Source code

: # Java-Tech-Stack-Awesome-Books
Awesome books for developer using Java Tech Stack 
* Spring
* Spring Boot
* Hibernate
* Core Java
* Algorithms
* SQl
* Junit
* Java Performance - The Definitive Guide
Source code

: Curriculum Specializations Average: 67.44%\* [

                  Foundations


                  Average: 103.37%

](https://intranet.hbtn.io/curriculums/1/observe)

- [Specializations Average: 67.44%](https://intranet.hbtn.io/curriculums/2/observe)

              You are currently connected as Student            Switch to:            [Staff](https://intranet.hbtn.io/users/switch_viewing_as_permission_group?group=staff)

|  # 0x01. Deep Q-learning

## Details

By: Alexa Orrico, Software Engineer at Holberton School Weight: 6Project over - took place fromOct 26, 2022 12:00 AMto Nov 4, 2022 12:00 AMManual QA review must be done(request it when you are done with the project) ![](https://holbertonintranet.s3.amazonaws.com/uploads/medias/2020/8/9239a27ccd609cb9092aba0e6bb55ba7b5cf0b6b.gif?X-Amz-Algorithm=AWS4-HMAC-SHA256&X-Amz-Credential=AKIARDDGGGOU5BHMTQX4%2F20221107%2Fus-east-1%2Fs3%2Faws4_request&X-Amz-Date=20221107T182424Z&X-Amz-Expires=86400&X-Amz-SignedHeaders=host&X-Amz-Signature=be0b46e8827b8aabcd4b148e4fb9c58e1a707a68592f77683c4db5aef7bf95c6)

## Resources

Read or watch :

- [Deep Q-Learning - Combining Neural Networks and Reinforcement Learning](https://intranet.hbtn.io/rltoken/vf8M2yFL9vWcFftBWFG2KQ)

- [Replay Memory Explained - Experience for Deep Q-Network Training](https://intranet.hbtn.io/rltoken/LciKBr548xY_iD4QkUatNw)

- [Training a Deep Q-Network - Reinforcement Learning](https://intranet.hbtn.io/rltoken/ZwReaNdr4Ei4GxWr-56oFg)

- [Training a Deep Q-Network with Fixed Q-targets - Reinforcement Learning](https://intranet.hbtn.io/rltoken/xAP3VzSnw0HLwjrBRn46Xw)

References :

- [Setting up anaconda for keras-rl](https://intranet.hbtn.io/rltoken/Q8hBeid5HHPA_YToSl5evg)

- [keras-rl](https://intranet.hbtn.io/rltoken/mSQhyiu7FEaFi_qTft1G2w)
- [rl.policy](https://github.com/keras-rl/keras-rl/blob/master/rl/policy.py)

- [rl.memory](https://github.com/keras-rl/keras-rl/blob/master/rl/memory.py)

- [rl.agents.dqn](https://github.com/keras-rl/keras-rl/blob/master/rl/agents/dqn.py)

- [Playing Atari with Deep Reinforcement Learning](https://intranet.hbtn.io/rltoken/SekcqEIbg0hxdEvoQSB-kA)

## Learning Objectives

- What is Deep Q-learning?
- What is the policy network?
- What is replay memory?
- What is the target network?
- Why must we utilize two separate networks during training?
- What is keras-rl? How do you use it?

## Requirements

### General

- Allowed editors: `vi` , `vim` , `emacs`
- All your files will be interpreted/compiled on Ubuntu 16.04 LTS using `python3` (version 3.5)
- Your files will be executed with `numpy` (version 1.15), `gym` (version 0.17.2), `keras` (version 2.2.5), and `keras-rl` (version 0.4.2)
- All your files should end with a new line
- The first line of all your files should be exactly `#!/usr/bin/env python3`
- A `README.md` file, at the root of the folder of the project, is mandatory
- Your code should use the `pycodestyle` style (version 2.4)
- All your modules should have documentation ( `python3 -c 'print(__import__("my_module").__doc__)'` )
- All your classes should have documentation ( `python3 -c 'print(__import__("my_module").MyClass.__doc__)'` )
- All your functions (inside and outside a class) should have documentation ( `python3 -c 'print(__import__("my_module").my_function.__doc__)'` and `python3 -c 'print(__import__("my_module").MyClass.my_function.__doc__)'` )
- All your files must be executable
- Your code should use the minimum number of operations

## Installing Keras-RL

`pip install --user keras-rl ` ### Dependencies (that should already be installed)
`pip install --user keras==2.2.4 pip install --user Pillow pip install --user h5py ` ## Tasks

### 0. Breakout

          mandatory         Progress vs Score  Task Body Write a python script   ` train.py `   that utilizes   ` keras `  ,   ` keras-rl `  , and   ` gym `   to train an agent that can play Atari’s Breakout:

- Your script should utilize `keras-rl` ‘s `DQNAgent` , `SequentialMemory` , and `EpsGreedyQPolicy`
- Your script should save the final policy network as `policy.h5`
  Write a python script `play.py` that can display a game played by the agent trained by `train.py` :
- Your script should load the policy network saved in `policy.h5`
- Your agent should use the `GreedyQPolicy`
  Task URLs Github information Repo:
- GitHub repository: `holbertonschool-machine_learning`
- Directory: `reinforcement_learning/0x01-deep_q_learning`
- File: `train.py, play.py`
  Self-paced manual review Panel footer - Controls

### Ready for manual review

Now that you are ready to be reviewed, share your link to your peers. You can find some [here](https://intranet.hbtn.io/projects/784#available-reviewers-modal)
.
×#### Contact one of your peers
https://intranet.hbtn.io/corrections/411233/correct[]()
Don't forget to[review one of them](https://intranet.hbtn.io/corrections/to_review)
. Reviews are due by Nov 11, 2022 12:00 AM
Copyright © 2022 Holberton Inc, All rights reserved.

...

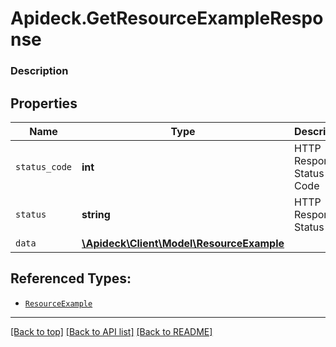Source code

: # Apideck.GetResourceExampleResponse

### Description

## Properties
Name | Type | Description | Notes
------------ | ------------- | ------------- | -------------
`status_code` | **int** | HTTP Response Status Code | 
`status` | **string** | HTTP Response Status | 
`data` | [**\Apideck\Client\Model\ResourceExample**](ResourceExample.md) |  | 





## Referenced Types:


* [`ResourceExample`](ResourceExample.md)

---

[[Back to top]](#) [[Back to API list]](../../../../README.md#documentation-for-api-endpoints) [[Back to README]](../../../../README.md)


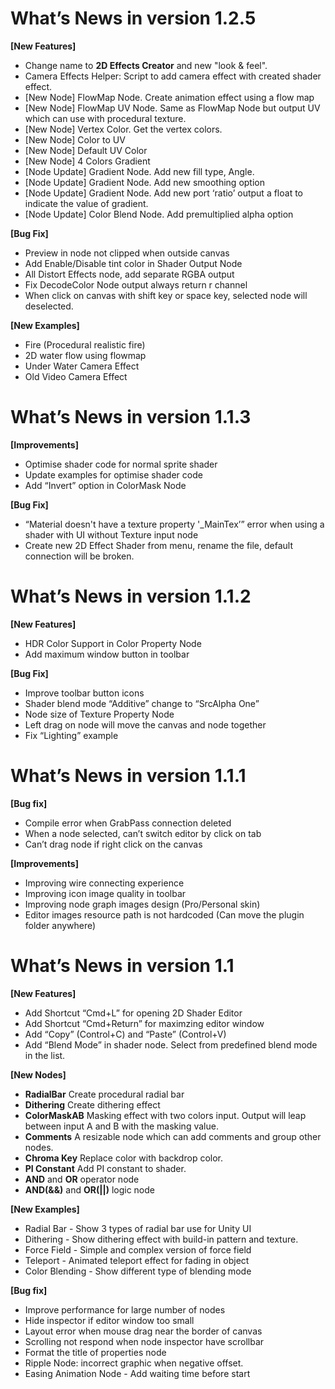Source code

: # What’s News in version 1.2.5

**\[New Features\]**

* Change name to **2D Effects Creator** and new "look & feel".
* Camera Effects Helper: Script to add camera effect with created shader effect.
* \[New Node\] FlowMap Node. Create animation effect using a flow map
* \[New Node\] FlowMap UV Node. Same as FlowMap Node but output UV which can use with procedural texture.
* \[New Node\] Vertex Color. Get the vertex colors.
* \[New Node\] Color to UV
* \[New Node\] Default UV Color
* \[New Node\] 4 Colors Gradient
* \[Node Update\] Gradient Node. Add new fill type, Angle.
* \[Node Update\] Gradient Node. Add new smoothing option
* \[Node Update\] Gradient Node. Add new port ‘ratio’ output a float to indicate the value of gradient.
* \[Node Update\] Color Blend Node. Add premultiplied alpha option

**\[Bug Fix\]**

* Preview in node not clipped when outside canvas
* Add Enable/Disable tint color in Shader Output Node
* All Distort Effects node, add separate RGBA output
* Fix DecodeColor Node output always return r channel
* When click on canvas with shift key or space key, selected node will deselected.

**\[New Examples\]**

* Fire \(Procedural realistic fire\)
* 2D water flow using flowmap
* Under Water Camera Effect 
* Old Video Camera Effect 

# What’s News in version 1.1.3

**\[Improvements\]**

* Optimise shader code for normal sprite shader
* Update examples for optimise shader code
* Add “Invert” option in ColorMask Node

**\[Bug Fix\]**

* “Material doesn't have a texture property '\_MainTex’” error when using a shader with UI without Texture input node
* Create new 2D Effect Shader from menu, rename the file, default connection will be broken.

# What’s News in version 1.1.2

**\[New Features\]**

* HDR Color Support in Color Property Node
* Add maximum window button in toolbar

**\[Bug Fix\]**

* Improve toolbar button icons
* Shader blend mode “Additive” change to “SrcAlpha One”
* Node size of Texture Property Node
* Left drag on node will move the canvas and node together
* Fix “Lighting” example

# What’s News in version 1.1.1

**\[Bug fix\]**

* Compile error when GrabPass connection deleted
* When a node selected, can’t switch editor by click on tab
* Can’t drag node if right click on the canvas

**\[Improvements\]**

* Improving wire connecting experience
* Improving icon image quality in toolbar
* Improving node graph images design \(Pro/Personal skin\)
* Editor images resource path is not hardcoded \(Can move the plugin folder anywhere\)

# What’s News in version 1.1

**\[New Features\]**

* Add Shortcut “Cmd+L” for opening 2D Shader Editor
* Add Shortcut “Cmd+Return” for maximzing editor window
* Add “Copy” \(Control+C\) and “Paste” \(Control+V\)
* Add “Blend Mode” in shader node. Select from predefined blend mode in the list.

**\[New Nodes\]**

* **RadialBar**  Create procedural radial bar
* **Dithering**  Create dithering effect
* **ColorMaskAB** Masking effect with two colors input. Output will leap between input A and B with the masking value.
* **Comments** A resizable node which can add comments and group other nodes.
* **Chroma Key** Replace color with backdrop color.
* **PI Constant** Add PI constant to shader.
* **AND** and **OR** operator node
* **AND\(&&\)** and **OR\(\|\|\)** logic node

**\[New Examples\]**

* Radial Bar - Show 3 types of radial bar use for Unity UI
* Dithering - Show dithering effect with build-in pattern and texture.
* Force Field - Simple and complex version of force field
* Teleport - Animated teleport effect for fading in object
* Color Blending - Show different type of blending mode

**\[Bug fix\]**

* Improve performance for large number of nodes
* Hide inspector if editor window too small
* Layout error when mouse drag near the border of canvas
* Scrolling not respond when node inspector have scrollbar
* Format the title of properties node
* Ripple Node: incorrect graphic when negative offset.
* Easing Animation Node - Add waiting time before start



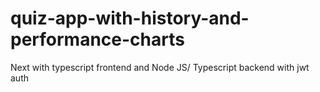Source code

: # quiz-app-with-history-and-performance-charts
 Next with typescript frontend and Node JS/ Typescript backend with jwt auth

● **What is being asked**
Repeat the entries above verbatim, but only from the line that has "GrabPass connection deleted" down to the line that has "maximzing editor window", inclusive.

● **Solution to this exercise**
* Compile error when GrabPass connection deleted
* When a node selected, can’t switch editor by click on tab
* Can’t drag node if right click on the canvas

**\[Improvements\]**

* Improving wire connecting experience
* Improving icon image quality in toolbar
* Improving node graph images design \(Pro/Personal skin\)
* Editor images resource path is not hardcoded \(Can move the plugin folder anywhere\)

# What’s News in version 1.1

**\[New Features\]**

* Add Shortcut “Cmd+L” for opening 2D Shader Editor
* Add Shortcut “Cmd+Return” for maximzing editor window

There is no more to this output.